:: The problem ::
Each line from the one with "create_dof_map(unsigned int i) const = 0;" through the last line of the records must be output exactly, both ends included.

»»

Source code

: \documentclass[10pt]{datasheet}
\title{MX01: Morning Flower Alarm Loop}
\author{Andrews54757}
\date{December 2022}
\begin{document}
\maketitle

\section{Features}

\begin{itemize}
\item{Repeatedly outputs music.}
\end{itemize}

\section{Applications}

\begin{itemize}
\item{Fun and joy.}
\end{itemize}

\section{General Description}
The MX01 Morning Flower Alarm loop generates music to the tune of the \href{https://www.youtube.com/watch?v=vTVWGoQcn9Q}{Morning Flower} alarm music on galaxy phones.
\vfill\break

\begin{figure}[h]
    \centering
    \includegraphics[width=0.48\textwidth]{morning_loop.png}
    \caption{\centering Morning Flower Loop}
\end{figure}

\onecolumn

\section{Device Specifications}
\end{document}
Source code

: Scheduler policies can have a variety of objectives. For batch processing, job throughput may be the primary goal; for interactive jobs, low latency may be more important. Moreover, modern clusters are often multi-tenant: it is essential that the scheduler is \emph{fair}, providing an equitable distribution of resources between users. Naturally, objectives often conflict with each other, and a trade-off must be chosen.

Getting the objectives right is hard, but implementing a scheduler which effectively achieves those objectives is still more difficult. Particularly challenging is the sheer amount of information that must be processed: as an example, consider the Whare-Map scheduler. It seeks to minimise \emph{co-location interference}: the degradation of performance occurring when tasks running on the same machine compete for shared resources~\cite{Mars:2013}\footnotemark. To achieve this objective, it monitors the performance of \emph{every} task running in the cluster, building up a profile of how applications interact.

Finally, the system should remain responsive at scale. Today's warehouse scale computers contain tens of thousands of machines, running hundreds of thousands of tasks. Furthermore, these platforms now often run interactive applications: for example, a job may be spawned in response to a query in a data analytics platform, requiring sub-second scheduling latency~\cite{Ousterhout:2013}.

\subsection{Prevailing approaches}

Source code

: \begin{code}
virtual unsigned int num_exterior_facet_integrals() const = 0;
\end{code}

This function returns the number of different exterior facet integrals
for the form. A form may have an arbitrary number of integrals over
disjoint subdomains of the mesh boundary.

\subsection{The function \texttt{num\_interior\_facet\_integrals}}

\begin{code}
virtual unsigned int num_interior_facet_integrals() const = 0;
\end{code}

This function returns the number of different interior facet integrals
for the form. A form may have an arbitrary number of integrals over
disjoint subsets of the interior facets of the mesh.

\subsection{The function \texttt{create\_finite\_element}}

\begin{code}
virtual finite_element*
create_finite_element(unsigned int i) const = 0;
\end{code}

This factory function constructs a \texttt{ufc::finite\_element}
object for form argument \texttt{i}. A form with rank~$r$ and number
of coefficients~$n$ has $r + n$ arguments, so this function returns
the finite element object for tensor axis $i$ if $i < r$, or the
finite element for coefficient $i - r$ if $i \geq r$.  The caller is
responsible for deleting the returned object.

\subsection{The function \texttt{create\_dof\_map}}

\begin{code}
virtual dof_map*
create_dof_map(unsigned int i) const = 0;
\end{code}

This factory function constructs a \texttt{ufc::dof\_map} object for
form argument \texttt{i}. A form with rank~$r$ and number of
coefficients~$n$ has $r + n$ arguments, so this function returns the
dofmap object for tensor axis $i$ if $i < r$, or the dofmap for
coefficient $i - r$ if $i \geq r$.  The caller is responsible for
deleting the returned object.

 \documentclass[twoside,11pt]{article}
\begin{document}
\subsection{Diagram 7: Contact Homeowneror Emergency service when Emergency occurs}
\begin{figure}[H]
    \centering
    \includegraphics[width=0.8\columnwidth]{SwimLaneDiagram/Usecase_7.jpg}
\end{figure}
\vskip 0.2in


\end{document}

««

:: Response box ::
create_dof_map(unsigned int i) const = 0;
\end{code}

This factory function constructs a \texttt{ufc::dof\_map} object for
form argument \texttt{i}. A form with rank~$r$ and number of
coefficients~$n$ has $r + n$ arguments, so this function returns the
dofmap object for tensor axis $i$ if $i < r$, or the dofmap for
coefficient $i - r$ if $i \geq r$.  The caller is responsible for
deleting the returned object.

 \documentclass[twoside,11pt]{article}
\begin{document}
\subsection{Diagram 7: Contact Homeowneror Emergency service when Emergency occurs}
\begin{figure}[H]
    \centering
    \includegraphics[width=0.8\columnwidth]{SwimLaneDiagram/Usecase_7.jpg}
\end{figure}
\vskip 0.2in


\end{document}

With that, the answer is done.